Even more... putting a GPU on a CPU designed for HEDTs is an even dumber idea.
 
That's created interesting problems: Intel's performance cores support AVX-512, but the smaller efficiency cores do not. That led Intel to disable AVX-512 support entirely (forcibly in the end), thus de-featuring its own chip and wasting precious die area
I would stress the part where the article says "forcibly in the end"; lack of AVX-512 isn't an issue, it's a feature, Intel loves its segmentation and assumed that blocking/removing AVX-512 in its mainstream Alder Lake and Raptor Lake CPUs would boost (somewhat) the sales of its HEDT Sapphire Rapids. AMD is looking at this issue from a completely different angle, since they (still) haven't become so lunatic to fuse off features like AVX-512 that are physically present on their chips.
 
Intel joined something named "RISE" with Samsung and QCOM, to work on RISC-V designs. Perhaps they can make use of it in a SIMD accelerator. Slap a CXL/PCIE5 interface on a RISC-V avx512 accelerator chip and get all the avx512 heat you want to pay for.
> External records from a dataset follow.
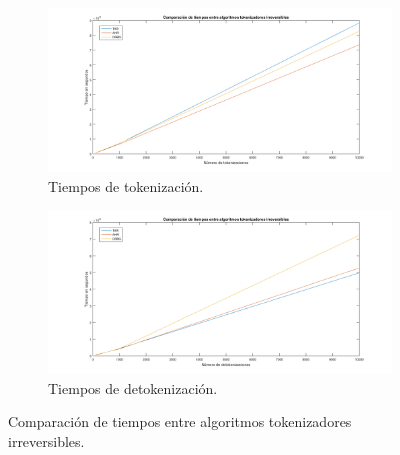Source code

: \begin{figure}
  \centering
  \begin{subfigure}{1\textwidth}
    \begin{center}
      \includegraphics[width=1\linewidth]{diagramas/tok_irrev}
      \caption{Tiempos de tokenización.}
    \end{center}
  \end{subfigure}
  \begin{subfigure}{0.9\textwidth}
    \begin{center}
      \includegraphics[width=1\linewidth]{diagramas/detok_irrev}
      \caption{Tiempos de detokenización.}
    \end{center}
  \end{subfigure}
  \caption{Comparación de tiempos entre algoritmos tokenizadores irreversibles.}
  \label{figura:tok_irrev}
\end{figure}
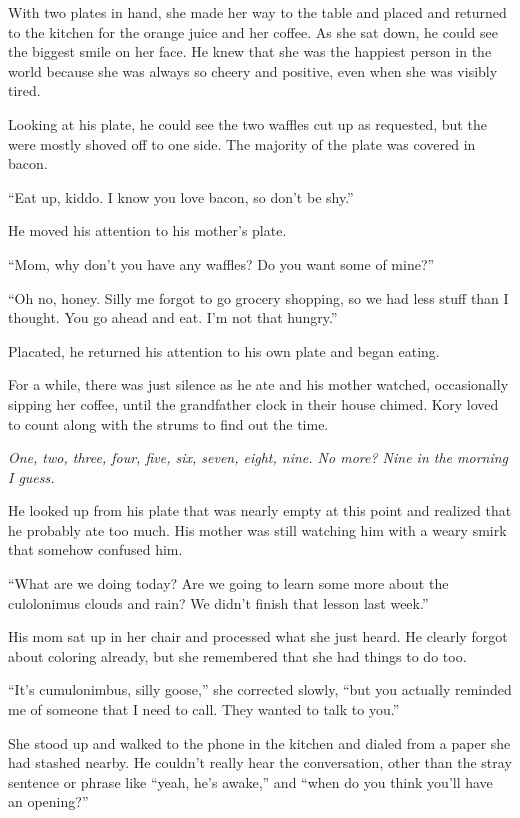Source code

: With two plates in hand, she made her way to the table and placed and returned to the kitchen for the orange juice and her coffee. As she sat down, he could see the biggest smile on her face. He knew that she was the happiest person in the world because she was always so cheery and positive, even when she was visibly tired.

Looking at his plate, he could see the two waffles cut up as requested, but the were mostly shoved off to one side. The majority of the plate was covered in bacon.

``Eat up, kiddo. I know you love bacon, so don't be shy.''

He moved his attention to his mother's plate.

``Mom, why don't you have any waffles? Do you want some of mine?''

``Oh no, honey. Silly me forgot to go grocery shopping, so we had less stuff than I thought. You go ahead and eat. I'm not that hungry.''

Placated, he returned his attention to his own plate and began eating.

For a while, there was just silence as he ate and his mother watched, occasionally sipping her coffee, until the grandfather clock in their house chimed. Kory loved to count along with the strums to find out the time.

\textit{One, two, three, four, five, six, seven, eight, nine. No more? Nine in the morning I guess.}

He looked up from his plate that was nearly empty at this point and realized that he probably ate too much. His mother was still watching him with a weary smirk that somehow confused him.

``What are we doing today? Are we going to learn some more about the culolonimus clouds and rain? We didn't finish that lesson last week.''

His mom sat up in her chair and processed what she just heard. He clearly forgot about coloring already, but she remembered that she had things to do too.

``It's cumulonimbus, silly goose,'' she corrected slowly, ``but you actually reminded me of someone that I need to call. They wanted to talk to you.''

She stood up and walked to the phone in the kitchen and dialed from a paper she had stashed nearby. He couldn't really hear the conversation, other than the stray sentence or phrase like ``yeah, he's awake,'' and ``when do you think you'll have an opening?''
There may be another option in the works. One of the PVC GPU presentation mentions a common SIMD architecture with the CPU. How far are we from getting standard c++ inclusion for something like SYCL that would detect accelerators with avx512 capabilities at runtime and jit compile the kernels to take advantage? You can have this now if you use dpc++.
 
  • Like
Reactions: artk2219
The key to AMD's smooth roadmap, & much else, is Infinity Fabric IMO.

AMD figured they couldn't beat intel at big fancy chips, so they focused on a fancy bus to team simpler resource modules into consumer & large scale modules.
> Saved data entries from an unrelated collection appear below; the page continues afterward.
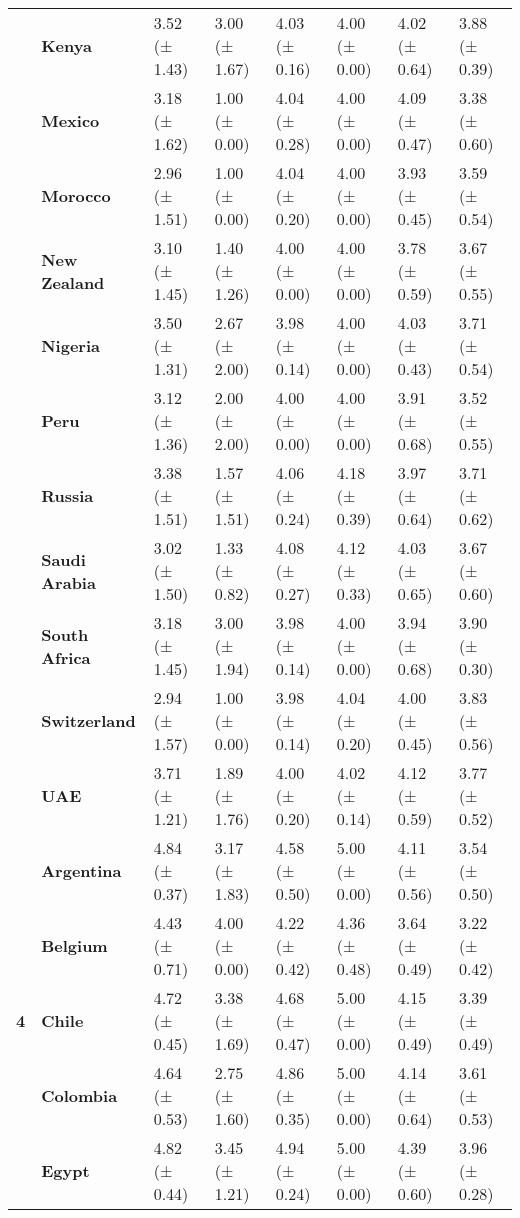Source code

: \begin{tabular}{llllllll}
\textbf{} & \textbf{Kenya} & 3.52 (± 1.43) & 3.00 (± 1.67) & 4.03 (± 0.16) & 4.00 (± 0.00) & 4.02 (± 0.64) & 3.88 (± 0.39) \\
\textbf{} & \textbf{Mexico} & 3.18 (± 1.62) & 1.00 (± 0.00) & 4.04 (± 0.28) & 4.00 (± 0.00) & 4.09 (± 0.47) & 3.38 (± 0.60) \\
\textbf{} & \textbf{Morocco} & 2.96 (± 1.51) & 1.00 (± 0.00) & 4.04 (± 0.20) & 4.00 (± 0.00) & 3.93 (± 0.45) & 3.59 (± 0.54) \\
\textbf{} & \textbf{New Zealand} & 3.10 (± 1.45) & 1.40 (± 1.26) & 4.00 (± 0.00) & 4.00 (± 0.00) & 3.78 (± 0.59) & 3.67 (± 0.55) \\
\textbf{} & \textbf{Nigeria} & 3.50 (± 1.31) & 2.67 (± 2.00) & 3.98 (± 0.14) & 4.00 (± 0.00) & 4.03 (± 0.43) & 3.71 (± 0.54) \\
\textbf{} & \textbf{Peru} & 3.12 (± 1.36) & 2.00 (± 2.00) & 4.00 (± 0.00) & 4.00 (± 0.00) & 3.91 (± 0.68) & 3.52 (± 0.55) \\
\textbf{} & \textbf{Russia} & 3.38 (± 1.51) & 1.57 (± 1.51) & 4.06 (± 0.24) & 4.18 (± 0.39) & 3.97 (± 0.64) & 3.71 (± 0.62) \\
\textbf{} & \textbf{Saudi Arabia} & 3.02 (± 1.50) & 1.33 (± 0.82) & 4.08 (± 0.27) & 4.12 (± 0.33) & 4.03 (± 0.65) & 3.67 (± 0.60) \\
\textbf{} & \textbf{South Africa} & 3.18 (± 1.45) & 3.00 (± 1.94) & 3.98 (± 0.14) & 4.00 (± 0.00) & 3.94 (± 0.68) & 3.90 (± 0.30) \\
\textbf{} & \textbf{Switzerland} & 2.94 (± 1.57) & 1.00 (± 0.00) & 3.98 (± 0.14) & 4.04 (± 0.20) & 4.00 (± 0.45) & 3.83 (± 0.56) \\
\textbf{} & \textbf{UAE} & 3.71 (± 1.21) & 1.89 (± 1.76) & 4.00 (± 0.20) & 4.02 (± 0.14) & 4.12 (± 0.59) & 3.77 (± 0.52) \\
\cline{1-8}
\multirow[t]{19}{*}{\textbf{4}} & \textbf{Argentina} & 4.84 (± 0.37) & 3.17 (± 1.83) & 4.58 (± 0.50) & 5.00 (± 0.00) & 4.11 (± 0.56) & 3.54 (± 0.50) \\
\textbf{} & \textbf{Belgium} & 4.43 (± 0.71) & 4.00 (± 0.00) & 4.22 (± 0.42) & 4.36 (± 0.48) & 3.64 (± 0.49) & 3.22 (± 0.42) \\
\textbf{} & \textbf{Chile} & 4.72 (± 0.45) & 3.38 (± 1.69) & 4.68 (± 0.47) & 5.00 (± 0.00) & 4.15 (± 0.49) & 3.39 (± 0.49) \\
\textbf{} & \textbf{Colombia} & 4.64 (± 0.53) & 2.75 (± 1.60) & 4.86 (± 0.35) & 5.00 (± 0.00) & 4.14 (± 0.64) & 3.61 (± 0.53) \\
\textbf{} & \textbf{Egypt} & 4.82 (± 0.44) & 3.45 (± 1.21) & 4.94 (± 0.24) & 5.00 (± 0.00) & 4.39 (± 0.60) & 3.96 (± 0.28) \\

\end{tabular}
This often meant that old, prevalidated subsystems (IO eg.) could be left intact, & performance objectives are pursued in focused/isolated areas.

Less to re-design, test & trouble shoot. Their product roadmap timelines have been achieved far better.

AMD's focus on IF was a big part of it's amazing resurgence from the brink. They made inferior early Zen parts initially, but won via superior architecture (including costs).
 
AMD's current Ryzen 7040 laptop chips already feature a hybrid design, but not with two different types of CPU cores. Instead, the Ryzen 7040 has just one type of CPU core paired with an in-built AI accelerator engine that operates independently of the CPU and GPU cores.

An incidental accelerator shouldn't make the CPU/APU be considered a hybrid design. Maybe mismatched cache per chiplet (7900X3D, 7950X3D) could be thought of as hybrid, since that sounds like what Zen 4 + Zen 4C and Zen 5 + Zen 5C could mostly be.

I asked McAfee if, conceptually, it would be feasible that efficiency cores would be better for AI than a dedicated piece of silicon (the AI engine). McAfee explained that the AI engines' strict focus on AI-specific operations would give it an efficiency advantage over any general-purpose CPU compute -- even an efficiency core.

That answer should have been obvious, come on now.

I know I keep repeating myself and a lot of people disagree. Regardless, IMO, putting low performance cores on a CPU designed for a HEDT is a dumb idea.

Even more... putting a GPU on a CPU designed for HEDTs is an even dumber idea.

Not if it's done right.

I'm going to assume you are counting Ryzen 7000 as HEDT. That iGPU costs almost no die area, is in the TSMC N6 I/O chiplet separate from CPU cores, and can be more than enough for users who just want some display outs, video decode/encode, and even light gaming. Yeah, AMD should add a similar iGPU to Threadripper CPUs.

Ryzen (or any) CPUs can already have certain cores that consistently boost a little higher than others, so those cores would be favored. We've also seen 7900X3D and 7950X3D with the differing levels of cache per CCX. AMD's hybrid/heterogeneous implementation could be a more extreme version of these two things.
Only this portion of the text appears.